◆ **THE TASK**
Reproduce the data shown below exactly.
· · ·
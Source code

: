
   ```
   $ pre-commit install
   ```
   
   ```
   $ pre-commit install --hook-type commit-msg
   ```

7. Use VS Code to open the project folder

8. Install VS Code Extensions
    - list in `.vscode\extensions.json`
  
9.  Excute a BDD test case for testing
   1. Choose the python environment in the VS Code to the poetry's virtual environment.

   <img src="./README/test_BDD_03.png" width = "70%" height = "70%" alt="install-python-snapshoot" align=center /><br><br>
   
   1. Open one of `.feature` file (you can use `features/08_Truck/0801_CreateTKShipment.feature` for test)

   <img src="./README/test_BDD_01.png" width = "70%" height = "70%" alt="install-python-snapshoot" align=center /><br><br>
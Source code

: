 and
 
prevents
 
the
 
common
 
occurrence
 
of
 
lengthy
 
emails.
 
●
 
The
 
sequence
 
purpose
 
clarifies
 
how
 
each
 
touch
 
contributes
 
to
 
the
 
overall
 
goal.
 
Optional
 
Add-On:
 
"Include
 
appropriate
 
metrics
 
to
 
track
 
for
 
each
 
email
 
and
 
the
· · ·
◆ **SOLVED PROBLEM**
Source code

:
   ```
   $ pre-commit install
   ```
   
   ```
   $ pre-commit install --hook-type commit-msg
   ```

7. Use VS Code to open the project folder

8. Install VS Code Extensions
    - list in `.vscode\extensions.json`
  
9.  Excute a BDD test case for testing
   1. Choose the python environment in the VS Code to the poetry's virtual environment.

   <img src="./README/test_BDD_03.png" width = "70%" height = "70%" alt="install-python-snapshoot" align=center /><br><br>
   
   1. Open one of `.feature` file (you can use `features/08_Truck/0801_CreateTKShipment.feature` for test)

   <img src="./README/test_BDD_01.png" width = "70%" height = "70%" alt="install-python-snapshoot" align=center /><br><br>
Source code

: and
 
prevents
 
the
 
common
 
occurrence
 
of
 
lengthy
 
emails.
 
●
 
The
 
sequence
 
purpose
 
clarifies
 
how
 
each
 
touch
 
contributes
 
to
 
the
 
overall
 
goal.
 
Optional
 
Add-On:
 
"Include
 
appropriate
 
metrics
 
to
 
track
 
for
 
each
 
email
 
and
 
the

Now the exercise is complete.